**What is being asked**
Of all the entries below, retype only the lines from the one with "data: $g_k\equiv g$ with" through the one with "convergence is claimed.", exactly as they appear.

Plain-text document sources
——

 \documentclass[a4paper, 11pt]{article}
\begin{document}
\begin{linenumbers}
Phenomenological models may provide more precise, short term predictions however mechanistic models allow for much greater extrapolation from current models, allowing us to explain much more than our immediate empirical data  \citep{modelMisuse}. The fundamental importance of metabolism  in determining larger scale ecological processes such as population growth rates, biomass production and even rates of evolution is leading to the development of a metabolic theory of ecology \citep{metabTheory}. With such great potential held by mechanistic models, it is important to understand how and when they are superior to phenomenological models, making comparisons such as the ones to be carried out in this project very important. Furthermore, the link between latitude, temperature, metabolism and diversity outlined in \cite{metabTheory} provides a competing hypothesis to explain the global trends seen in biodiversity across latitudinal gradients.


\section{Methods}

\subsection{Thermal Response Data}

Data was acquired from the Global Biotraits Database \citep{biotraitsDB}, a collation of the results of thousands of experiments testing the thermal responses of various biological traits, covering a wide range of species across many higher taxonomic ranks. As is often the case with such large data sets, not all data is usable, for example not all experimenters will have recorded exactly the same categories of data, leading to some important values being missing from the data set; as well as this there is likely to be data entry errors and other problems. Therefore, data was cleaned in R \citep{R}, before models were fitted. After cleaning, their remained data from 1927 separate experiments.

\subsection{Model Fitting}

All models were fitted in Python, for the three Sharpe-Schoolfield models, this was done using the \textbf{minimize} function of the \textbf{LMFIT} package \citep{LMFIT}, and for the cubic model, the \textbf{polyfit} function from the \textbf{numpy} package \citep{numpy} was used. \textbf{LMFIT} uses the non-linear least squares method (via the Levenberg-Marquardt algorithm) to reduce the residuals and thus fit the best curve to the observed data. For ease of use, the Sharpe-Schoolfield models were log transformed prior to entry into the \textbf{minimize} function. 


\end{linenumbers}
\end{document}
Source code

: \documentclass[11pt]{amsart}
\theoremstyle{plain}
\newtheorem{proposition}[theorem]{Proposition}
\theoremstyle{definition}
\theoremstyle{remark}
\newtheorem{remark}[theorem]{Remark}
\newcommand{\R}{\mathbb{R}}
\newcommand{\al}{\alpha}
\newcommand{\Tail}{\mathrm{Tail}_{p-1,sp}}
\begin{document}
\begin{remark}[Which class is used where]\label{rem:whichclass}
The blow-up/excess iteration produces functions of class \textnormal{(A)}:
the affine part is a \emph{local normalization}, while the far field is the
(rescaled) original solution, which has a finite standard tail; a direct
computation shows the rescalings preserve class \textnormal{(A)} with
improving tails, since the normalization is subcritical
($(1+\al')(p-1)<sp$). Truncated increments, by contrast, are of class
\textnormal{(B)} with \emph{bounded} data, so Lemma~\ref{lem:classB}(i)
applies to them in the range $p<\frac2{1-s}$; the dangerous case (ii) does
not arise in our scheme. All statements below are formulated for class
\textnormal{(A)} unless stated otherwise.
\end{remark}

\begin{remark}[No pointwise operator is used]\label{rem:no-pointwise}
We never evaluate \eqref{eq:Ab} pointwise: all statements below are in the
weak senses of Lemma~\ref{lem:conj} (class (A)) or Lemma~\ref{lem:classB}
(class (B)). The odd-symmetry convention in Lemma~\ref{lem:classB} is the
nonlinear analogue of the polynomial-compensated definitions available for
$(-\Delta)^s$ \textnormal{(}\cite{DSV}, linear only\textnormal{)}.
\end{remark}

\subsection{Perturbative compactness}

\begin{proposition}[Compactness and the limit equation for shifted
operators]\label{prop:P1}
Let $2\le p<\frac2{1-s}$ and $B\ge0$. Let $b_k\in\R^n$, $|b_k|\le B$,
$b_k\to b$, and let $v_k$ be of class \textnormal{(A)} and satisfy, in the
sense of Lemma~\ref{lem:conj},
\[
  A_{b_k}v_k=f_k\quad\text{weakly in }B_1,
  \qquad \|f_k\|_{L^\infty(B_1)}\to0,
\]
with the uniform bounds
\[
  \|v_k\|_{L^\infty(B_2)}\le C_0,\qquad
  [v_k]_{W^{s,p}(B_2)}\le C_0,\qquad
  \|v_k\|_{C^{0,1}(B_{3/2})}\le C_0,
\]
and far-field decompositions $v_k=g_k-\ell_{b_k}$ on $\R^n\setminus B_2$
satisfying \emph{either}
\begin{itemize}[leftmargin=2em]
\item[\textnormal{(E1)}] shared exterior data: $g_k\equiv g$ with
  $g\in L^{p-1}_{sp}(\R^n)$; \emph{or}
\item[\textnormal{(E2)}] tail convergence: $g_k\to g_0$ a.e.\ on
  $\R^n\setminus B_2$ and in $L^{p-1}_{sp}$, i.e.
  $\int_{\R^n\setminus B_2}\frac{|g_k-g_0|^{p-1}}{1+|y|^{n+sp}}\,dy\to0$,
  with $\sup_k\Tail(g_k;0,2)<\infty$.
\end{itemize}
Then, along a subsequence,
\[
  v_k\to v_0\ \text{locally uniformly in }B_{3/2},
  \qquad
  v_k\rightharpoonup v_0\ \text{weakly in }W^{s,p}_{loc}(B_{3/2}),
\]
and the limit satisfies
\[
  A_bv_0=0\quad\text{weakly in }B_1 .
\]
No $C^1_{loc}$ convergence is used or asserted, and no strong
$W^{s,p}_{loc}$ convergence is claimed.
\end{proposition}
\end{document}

——

**Task answer**
\item[\textnormal{(E1)}] shared exterior data: $g_k\equiv g$ with
  $g\in L^{p-1}_{sp}(\R^n)$; \emph{or}
\item[\textnormal{(E2)}] tail convergence: $g_k\to g_0$ a.e.\ on
  $\R^n\setminus B_2$ and in $L^{p-1}_{sp}$, i.e.
  $\int_{\R^n\setminus B_2}\frac{|g_k-g_0|^{p-1}}{1+|y|^{n+sp}}\,dy\to0$,
  with $\sup_k\Tail(g_k;0,2)<\infty$.
\end{itemize}
Then, along a subsequence,
\[
  v_k\to v_0\ \text{locally uniformly in }B_{3/2},
  \qquad
  v_k\rightharpoonup v_0\ \text{weakly in }W^{s,p}_{loc}(B_{3/2}),
\]
and the limit satisfies
\[
  A_bv_0=0\quad\text{weakly in }B_1 .
\]
No $C^1_{loc}$ convergence is used or asserted, and no strong
$W^{s,p}_{loc}$ convergence is claimed.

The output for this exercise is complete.